Exact reproduction is required for the lines below starting at the line with "action being used" and ending at the line with "0$, so we have", both included. No other lines, and no pictures.

*** Opening Entries provided ***

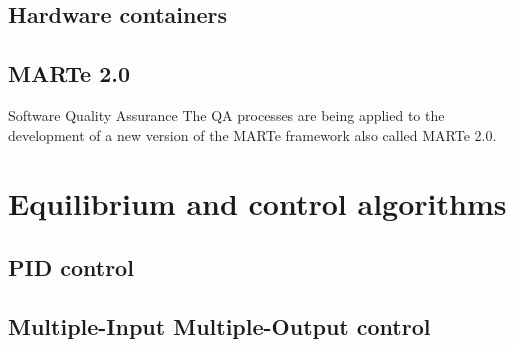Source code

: \subsection{Hardware containers}

\subsection{MARTe 2.0}
Software Quality Assurance The QA processes are being applied to the development of a
new version of the MARTe framework also  called MARTe 2.0. 
\cite{MARTe2}

\section{Equilibrium and control algorithms} 
\subsection{PID control}
\subsection{Multiple-Input Multiple-Output control}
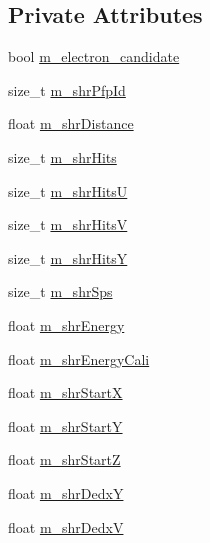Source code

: \subsection*{Private Attributes}
\begin{DoxyCompactItemize}
\item 
bool \hyperlink{classselection_1_1CCincSelection_a61b7a5e571eac85c8171a3dbd6ab57c6}{m\-\_\-electron\-\_\-candidate}
\item 
size\-\_\-t \hyperlink{classselection_1_1CCincSelection_ad792c1259135d226df875d1150776ce9}{m\-\_\-shr\-Pfp\-Id}
\item 
float \hyperlink{classselection_1_1CCincSelection_ae496cb17c72b3ed96b13484a1ff9e3fb}{m\-\_\-shr\-Distance}
\item 
size\-\_\-t \hyperlink{classselection_1_1CCincSelection_ade863b5fa6560fed9dada486fa3469d6}{m\-\_\-shr\-Hits}
\item 
size\-\_\-t \hyperlink{classselection_1_1CCincSelection_a48423013d7f54f8b67c194534507f643}{m\-\_\-shr\-Hits\-U}
\item 
size\-\_\-t \hyperlink{classselection_1_1CCincSelection_a41998992412570fd00dc4e2457525b58}{m\-\_\-shr\-Hits\-V}
\item 
size\-\_\-t \hyperlink{classselection_1_1CCincSelection_aebe42543b0965cce015eb2a8412c33d4}{m\-\_\-shr\-Hits\-Y}
\item 
size\-\_\-t \hyperlink{classselection_1_1CCincSelection_a4694bec595cce8e01abc186d9c34e079}{m\-\_\-shr\-Sps}
\item 
float \hyperlink{classselection_1_1CCincSelection_a2650ff351a7a6589c2b6ff9f701da321}{m\-\_\-shr\-Energy}
\item 
float \hyperlink{classselection_1_1CCincSelection_adec1b19741776f6e33a88b4d0f2b6330}{m\-\_\-shr\-Energy\-Cali}
\item 
float \hyperlink{classselection_1_1CCincSelection_a692099d6cabdf30bfd269f35c3193971}{m\-\_\-shr\-Start\-X}
\item 
float \hyperlink{classselection_1_1CCincSelection_a60b711d11ef5b1ce99992df868e900c7}{m\-\_\-shr\-Start\-Y}
\item 
float \hyperlink{classselection_1_1CCincSelection_ac97b3d4c8f1dff8f692de9fc2c9f585c}{m\-\_\-shr\-Start\-Z}
\item 
float \hyperlink{classselection_1_1CCincSelection_aca70f9a6dfad2d0ed4c2ef4c71fe37bd}{m\-\_\-shr\-Dedx\-Y}
\item 
float \hyperlink{classselection_1_1CCincSelection_a2d1f501922cf14e3d1f6fb8cc8e63173}{m\-\_\-shr\-Dedx\-V}

\end{DoxyCompactItemize}
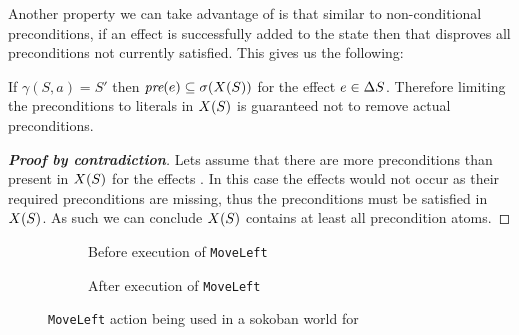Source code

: \documentclass[\master/Master.tex]{subfiles}
\begin{document}
Another property we can take advantage of is that similar to non-conditional preconditions, if an effect is successfully added to the state then that disproves all preconditions not currently satisfied.
This gives us the following:

\begin{theorem}\label{thm:ca:precondition-state}
If $\gamma (S,a) = S'$ then $\textit{pre}(e) \subseteq \sigma(X(S))$  for the effect $e \in \Delta S$.
Therefore limiting the preconditions to literals in $X(S)$ is guaranteed not to remove actual preconditions.
\end{theorem}
\begin{proof}[\textbf{Proof by contradiction}] Lets assume that there are more preconditions than present in $X(S)$ for the effects \geffects.
	In this case the effects would not occur as their required preconditions are missing, thus the preconditions must be satisfied in $X(S)$.
	As such we can conclude $X(S)$ contains at least all precondition atoms.
\end{proof}

\begin{figure}
    \hspace*{0.1\textwidth}%
    \begin{subfigure}{0.35\textwidth}
        \centering
        \resizebox{\linewidth}{!}{}
        \caption{Before execution of \texttt{MoveLeft}}
    \end{subfigure}%
    \hspace*{0.1\textwidth}%
    \begin{subfigure}{0.35\textwidth}
        \centering
        \resizebox{\linewidth}{!}{}
        \caption{After execution of \texttt{MoveLeft}}
    \end{subfigure}
    \hspace*{0.1\textwidth}
	\caption{\label{fig:ca:sokoban-moveleft-action}\texttt{MoveLeft} action being used in a sokoban world for  }

\end{figure}
\end{document}
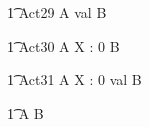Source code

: 
\begin{circusaction}
    	\t1 Act29 \circdef A   \upto val \rcirctime \circstartby B \\
\end{circusaction}

\begin{circusaction}
    	\t1 Act30 \circdef A  \lcirctime X : 0  \rcirctime \circstartby B \\
\end{circusaction}

\begin{circusaction}
    	\t1 Act31 \circdef A  \lcirctime X : 0 \upto val \rcirctime \circstartby B \\
\end{circusaction}
        
\begin{circusaction}        
        \t1 \circspot A \circseq B\\
\end{circusaction}

\begin{circus}    
\circend
\end{circus}
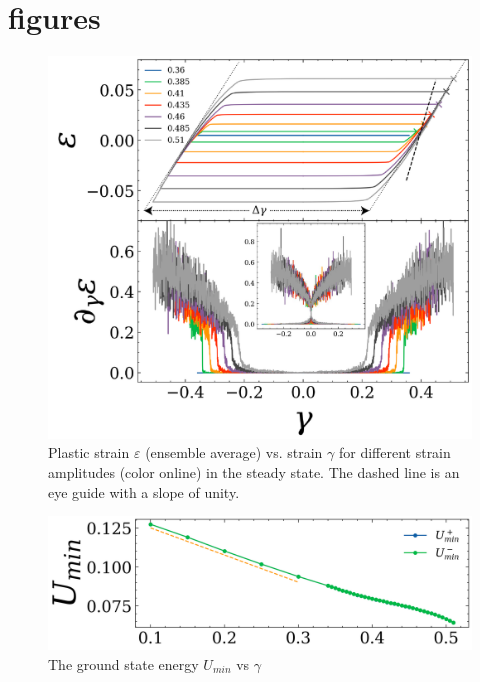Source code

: \documentclass[%
 prl,
 amsmath,amssymb,
%
 reprint,%
]{revtex4-1}
\begin{document}
\section{figures}

\begin{figure}[h!]
\includegraphics[width = 1.\columnwidth]{fig_epsilon_vs_Gamma.png}%
\caption{Plastic strain $\varepsilon$ (ensemble average) vs. strain $\gamma$ for different strain amplitudes (color online) in the steady state. The dashed line is an eye guide with a slope of unity.}
\end{figure}

\begin{figure}[h!]
\includegraphics[width = 1.\columnwidth]{fig_Umin.png}%
\caption{The ground state energy $U_{min}$ vs $\gamma$ }
\end{figure}
\end{document}
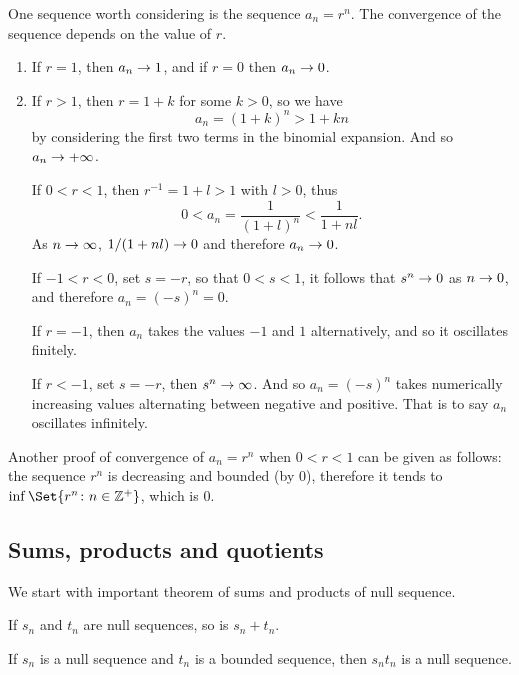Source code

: \documentclass[main.tex]{subfiles}
\begin{document}
	One sequence worth considering is the sequence $a_n = r^n$. The convergence of the sequence depends on the value of $r$.
	\begin{enumerate}
		\item If $r = 1$, then $a_n \rightarrow 1$, and if $r = 0$ then $a_n \rightarrow 0$.
		
		\item If $r > 1$, then $r = 1 + k$ for some $k > 0$, so we have
		\begin{equation*}
		a_n = \left(1 + k\right)^n > 1 + kn
		\end{equation*}
		by considering the first two terms in the binomial expansion. And so $a_n \rightarrow +\infty$.
		
		\ii If $0 < r < 1$, then $r^{-1} = 1 + l > 1$ with $l > 0$, thus
		\begin{equation*}
			0 < a_n = \frac{1}{\left(1 + l\right)^n} < \frac{1}{1 + nl}.
		\end{equation*}
		As $n \rightarrow \infty$, $1/(1 + nl) \rightarrow 0$ and therefore $a_n \rightarrow 0$.
		
		\ii If $-1 < r < 0$, set $s = -r$, so that $0 < s < 1$, it follows that $s^n \rightarrow 0$ as $n \rightarrow 0$, and therefore $a_n = (-s)^n = 0$.
		
		\ii If $r = -1$, then $a_n$ takes the values $-1$ and $1$ alternatively, and so it oscillates finitely.
		
		\ii If $r < -1$, set $s = -r$, then $s^n \rightarrow \infty$. And so $a_n = (-s)^n$ takes numerically increasing values alternating between negative and positive. That is to say $a_n$ oscillates infinitely.
 	\end{enumerate}
	Another proof of convergence of $a_n = r^n$ when $0 < r < 1$ can be given as follows: the sequence $r^n$ is decreasing and bounded (by 0), therefore it tends to $\inf\Set{r^n \colon n \in \ZZ^{+}}$, which is 0.
		
	\subsection{Sums, products and quotients}
	We start with important theorem of sums and products of null sequence.
	\begin{theorem}
		If $s_n$ and $t_n$ are null sequences, so is $s_n + t_n$.
	\end{theorem}
	\begin{theorem}
		If $s_n$ is a null sequence and $t_n$ is a bounded sequence, then $s_n t_n$ is a null sequence.
	\end{theorem}
	
\end{document}
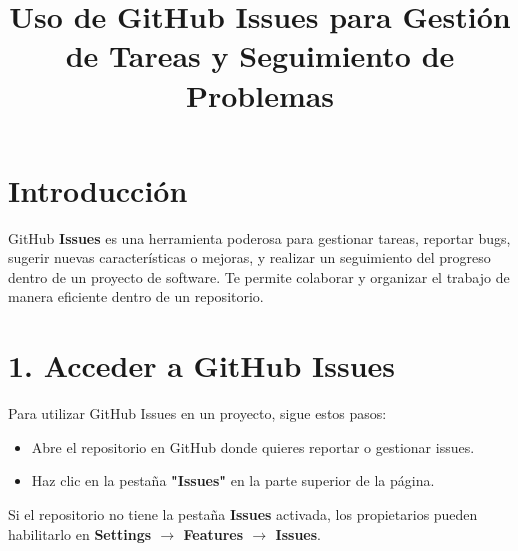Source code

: \documentclass{article}
\title{Uso de GitHub Issues para Gestión de Tareas y Seguimiento de Problemas}
\author{}
\date{}
\begin{document}
\maketitle

\section{Introducción}
GitHub \textbf{Issues} es una herramienta poderosa para gestionar tareas, reportar bugs, sugerir nuevas características o mejoras, y realizar un seguimiento del progreso dentro de un proyecto de software. Te permite colaborar y organizar el trabajo de manera eficiente dentro de un repositorio.

\section{1. Acceder a GitHub Issues}
Para utilizar GitHub Issues en un proyecto, sigue estos pasos:
\begin{itemize}
    \item Abre el repositorio en GitHub donde quieres reportar o gestionar issues.
    \item Haz clic en la pestaña \textbf{"Issues"} en la parte superior de la página.
\end{itemize}

Si el repositorio no tiene la pestaña \textbf{Issues} activada, los propietarios pueden habilitarlo en \textbf{Settings $\rightarrow$ Features $\rightarrow$ Issues}.
\end{document}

*** Closing Entries provided ***

Exercise response:
	\caption{\label{fig:ca:sokoban-moveleft-action}\texttt{MoveLeft} action being used in a sokoban world for  }

\end{figure}
\end{document}
Source code

: 
\begin{circusaction}
    	\t1 Act29 \circdef A   \upto val \rcirctime \circstartby B \\
\end{circusaction}

\begin{circusaction}
    	\t1 Act30 \circdef A  \lcirctime X : 0  \rcirctime \circstartby B \\
\end{circusaction}

\begin{circusaction}
    	\t1 Act31 \circdef A  \lcirctime X : 0 \upto val \rcirctime \circstartby B \\
\end{circusaction}
        
\begin{circusaction}        
        \t1 \circspot A \circseq B\\
\end{circusaction}

\begin{circus}    
\circend
\end{circus}
Source code

: \documentclass[%
 prl,
 amsmath,amssymb,
%
 reprint,%
]{revtex4-1}
\begin{document}
\section{figures}

\begin{figure}[h!]
\includegraphics[width = 1.\columnwidth]{fig_epsilon_vs_Gamma.png}%
\caption{Plastic strain $\varepsilon$ (ensemble average) vs. strain $\gamma$ for different strain amplitudes (color online) in the steady state. The dashed line is an eye guide with a slope of unity.}
\end{figure}

\begin{figure}[h!]
\includegraphics[width = 1.\columnwidth]{fig_Umin.png}%
\caption{The ground state energy $U_{min}$ vs $\gamma$ }
\end{figure}
\end{document}
Source code

: \documentclass[main.tex]{subfiles}
\begin{document}
	One sequence worth considering is the sequence $a_n = r^n$. The convergence of the sequence depends on the value of $r$.
	\begin{enumerate}
		\item If $r = 1$, then $a_n \rightarrow 1$, and if $r = 0$ then $a_n \rightarrow 0$.
		
		\item If $r > 1$, then $r = 1 + k$ for some $k > 0$, so we have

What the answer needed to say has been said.